The 1927 film, Sunrise: A Song of Two Humans, will be shown with spontaneous music from Lyndon Owen and Aidan Thorne.
Sunrise: A Song of Two Humans is one of the great achievements of American silent cinema. The film finds F. W. Murnau, one of the leading figures in German Expressionism, a style that uses distorted art design for symbolic effect. Murnau was invited by William Fox to make an Expressionist film in Hollywood, bringing his expressionist visual style from Germany to Hollywood for the first time. In so doing, Murnau tells an incredibly moving and visually rich story
Sunrise starts off within the dark thematic terrain Murnau was best known for, but in traversing through this darkness the film ultimately finds a restored faith in the good of people.
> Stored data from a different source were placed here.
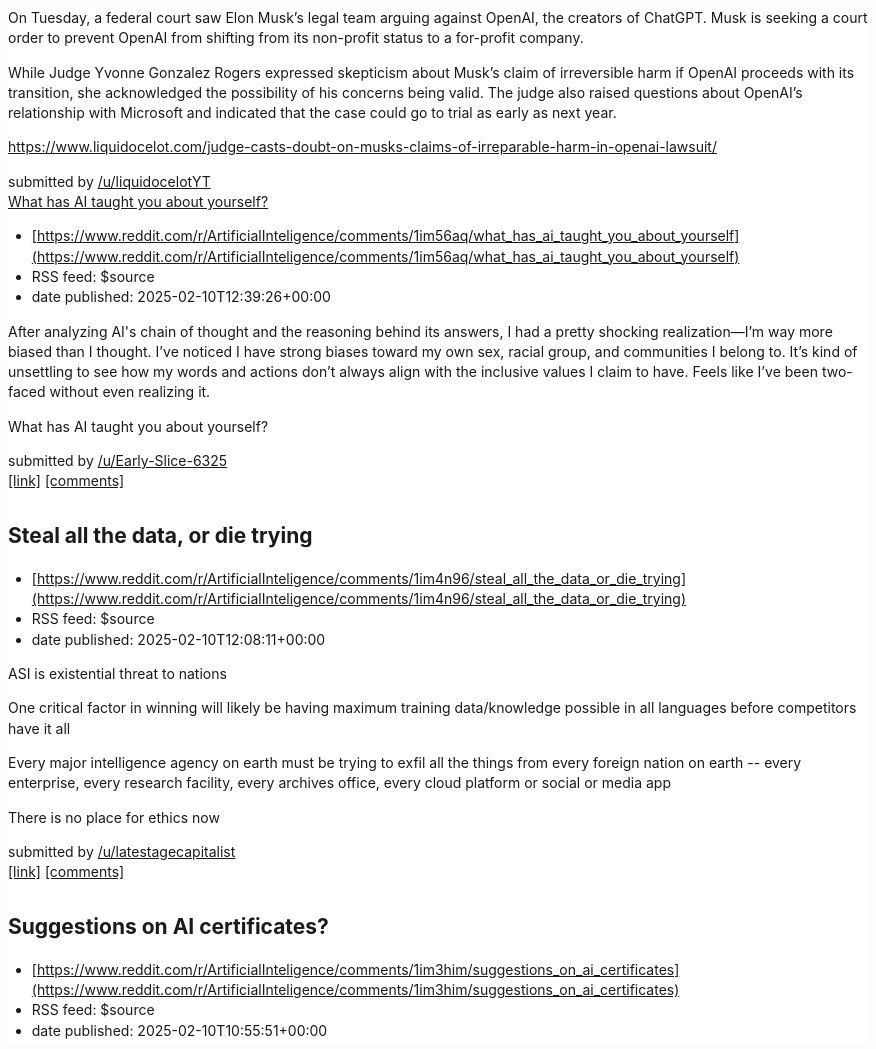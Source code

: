 <div class="md"><p>On Tuesday, a federal court saw Elon Musk’s legal team arguing against OpenAI, the creators of ChatGPT. Musk is seeking a court order to prevent OpenAI from shifting from its non-profit status to a for-profit company.</p> <p>While Judge Yvonne Gonzalez Rogers expressed skepticism about Musk’s claim of irreversible harm if OpenAI proceeds with its transition, she acknowledged the possibility of his concerns being valid. The judge also raised questions about OpenAI’s relationship with Microsoft and indicated that the case could go to trial as early as next year.</p> <p><a href="https://www.liquidocelot.com/judge-casts-doubt-on-musks-claims-of-irreparable-harm-in-openai-lawsuit/">https://www.liquidocelot.com/judge-casts-doubt-on-musks-claims-of-irreparable-harm-in-openai-lawsuit/</a></p> </div> &#32; submitted by &#32; <a href="https://www.reddit.com/user/liquidocelotYT"> /u/liquidocelotYT </a> <br/> <span><a href="https://www.reddit.com/r

## What has AI taught you about yourself?
 - [https://www.reddit.com/r/ArtificialInteligence/comments/1im56aq/what_has_ai_taught_you_about_yourself](https://www.reddit.com/r/ArtificialInteligence/comments/1im56aq/what_has_ai_taught_you_about_yourself)
 - RSS feed: $source
 - date published: 2025-02-10T12:39:26+00:00

<div class="md"><p>After analyzing AI&#39;s chain of thought and the reasoning behind its answers, I had a pretty shocking realization—I’m way more biased than I thought. I’ve noticed I have strong biases toward my own sex, racial group, and communities I belong to. It’s kind of unsettling to see how my words and actions don’t always align with the inclusive values I claim to have. Feels like I’ve been two-faced without even realizing it.</p> <p>What has AI taught you about yourself?</p> </div> &#32; submitted by &#32; <a href="https://www.reddit.com/user/Early-Slice-6325"> /u/Early-Slice-6325 </a> <br/> <span><a href="https://www.reddit.com/r/ArtificialInteligence/comments/1im56aq/what_has_ai_taught_you_about_yourself/">[link]</a></span> &#32; <span><a href="https://www.reddit.com/r/ArtificialInteligence/comments/1im56aq/what_has_ai_taught_you_about_yourself/">[comments]</a></span>

## Steal all the data, or die trying
 - [https://www.reddit.com/r/ArtificialInteligence/comments/1im4n96/steal_all_the_data_or_die_trying](https://www.reddit.com/r/ArtificialInteligence/comments/1im4n96/steal_all_the_data_or_die_trying)
 - RSS feed: $source
 - date published: 2025-02-10T12:08:11+00:00

<div class="md"><p>ASI is existential threat to nations</p> <p>One critical factor in winning will likely be having maximum training data/knowledge possible in all languages before competitors have it all</p> <p>Every major intelligence agency on earth must be trying to exfil all the things from every foreign nation on earth -- every enterprise, every research facility, every archives office, every cloud platform or social or media app</p> <p>There is no place for ethics now</p> </div> &#32; submitted by &#32; <a href="https://www.reddit.com/user/latestagecapitalist"> /u/latestagecapitalist </a> <br/> <span><a href="https://www.reddit.com/r/ArtificialInteligence/comments/1im4n96/steal_all_the_data_or_die_trying/">[link]</a></span> &#32; <span><a href="https://www.reddit.com/r/ArtificialInteligence/comments/1im4n96/steal_all_the_data_or_die_trying/">[comments]</a></span>

## Suggestions on AI certificates?
 - [https://www.reddit.com/r/ArtificialInteligence/comments/1im3him/suggestions_on_ai_certificates](https://www.reddit.com/r/ArtificialInteligence/comments/1im3him/suggestions_on_ai_certificates)
 - RSS feed: $source
 - date published: 2025-02-10T10:55:51+00:00
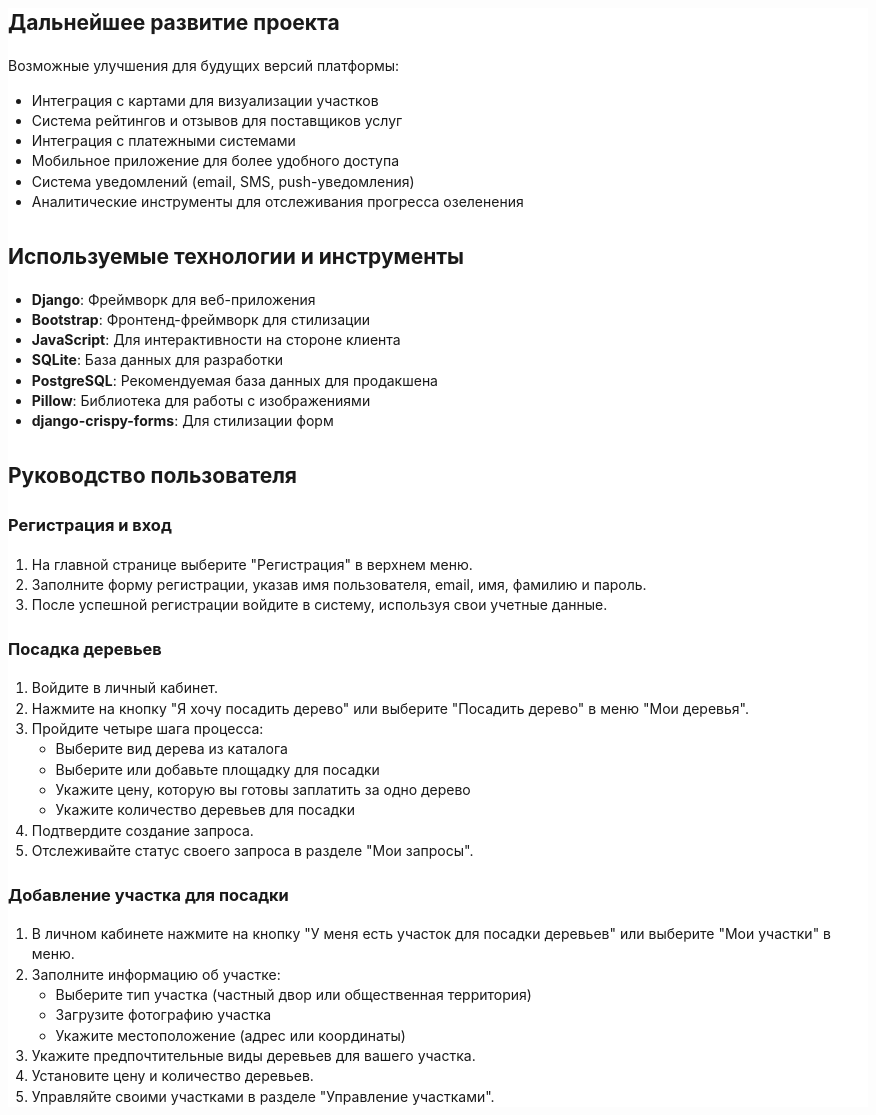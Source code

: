 ## Дальнейшее развитие проекта

Возможные улучшения для будущих версий платформы:
- Интеграция с картами для визуализации участков
- Система рейтингов и отзывов для поставщиков услуг
- Интеграция с платежными системами
- Мобильное приложение для более удобного доступа
- Система уведомлений (email, SMS, push-уведомления)
- Аналитические инструменты для отслеживания прогресса озеленения

## Используемые технологии и инструменты

- **Django**: Фреймворк для веб-приложения
- **Bootstrap**: Фронтенд-фреймворк для стилизации
- **JavaScript**: Для интерактивности на стороне клиента
- **SQLite**: База данных для разработки
- **PostgreSQL**: Рекомендуемая база данных для продакшена
- **Pillow**: Библиотека для работы с изображениями
- **django-crispy-forms**: Для стилизации форм

## Руководство пользователя

### Регистрация и вход

1. На главной странице выберите "Регистрация" в верхнем меню.
2. Заполните форму регистрации, указав имя пользователя, email, имя, фамилию и пароль.
3. После успешной регистрации войдите в систему, используя свои учетные данные.

### Посадка деревьев

1. Войдите в личный кабинет.
2. Нажмите на кнопку "Я хочу посадить дерево" или выберите "Посадить дерево" в меню "Мои деревья".
3. Пройдите четыре шага процесса:
   - Выберите вид дерева из каталога
   - Выберите или добавьте площадку для посадки
   - Укажите цену, которую вы готовы заплатить за одно дерево
   - Укажите количество деревьев для посадки
4. Подтвердите создание запроса.
5. Отслеживайте статус своего запроса в разделе "Мои запросы".

### Добавление участка для посадки

1. В личном кабинете нажмите на кнопку "У меня есть участок для посадки деревьев" или выберите "Мои участки" в меню.
2. Заполните информацию об участке:
   - Выберите тип участка (частный двор или общественная территория)
   - Загрузите фотографию участка
   - Укажите местоположение (адрес или координаты)
3. Укажите предпочтительные виды деревьев для вашего участка.
4. Установите цену и количество деревьев.
5. Управляйте своими участками в разделе "Управление участками".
Perhaps his greatest achievement, Sunrise exhibits Murnau’s stunning ability to express the range of human emotion through very few words.
The resulting film features enormous stylized sets that create an exaggerated and fairy-tale world; the city street set alone reportedly cost over US$200,000 to build and was re-used in many subsequent Fox productions.
Full of cinematic innovations, the groundbreaking cinematography (by Charles Rosher and Karl Struss) features particularly praised tracking shots. Titles appear sparingly, with long sequences of pure action and the bulk of the story told in Murnau's signature style. The extensive use of forced perspective is striking, particularly in a shot of the city with normal-sized people and sets in the foreground and smaller figures in the background by much smaller sets.
The characters go unnamed, lending them a universality conducive to symbolism. Veit Harlan compared his German remake Die Reise nach Tilsit (1939); pointing to the symbolism and soft focus of the original, he claimed that Sunrise was a poem, whereas his realistic Die Reise nach Tilsit was a film.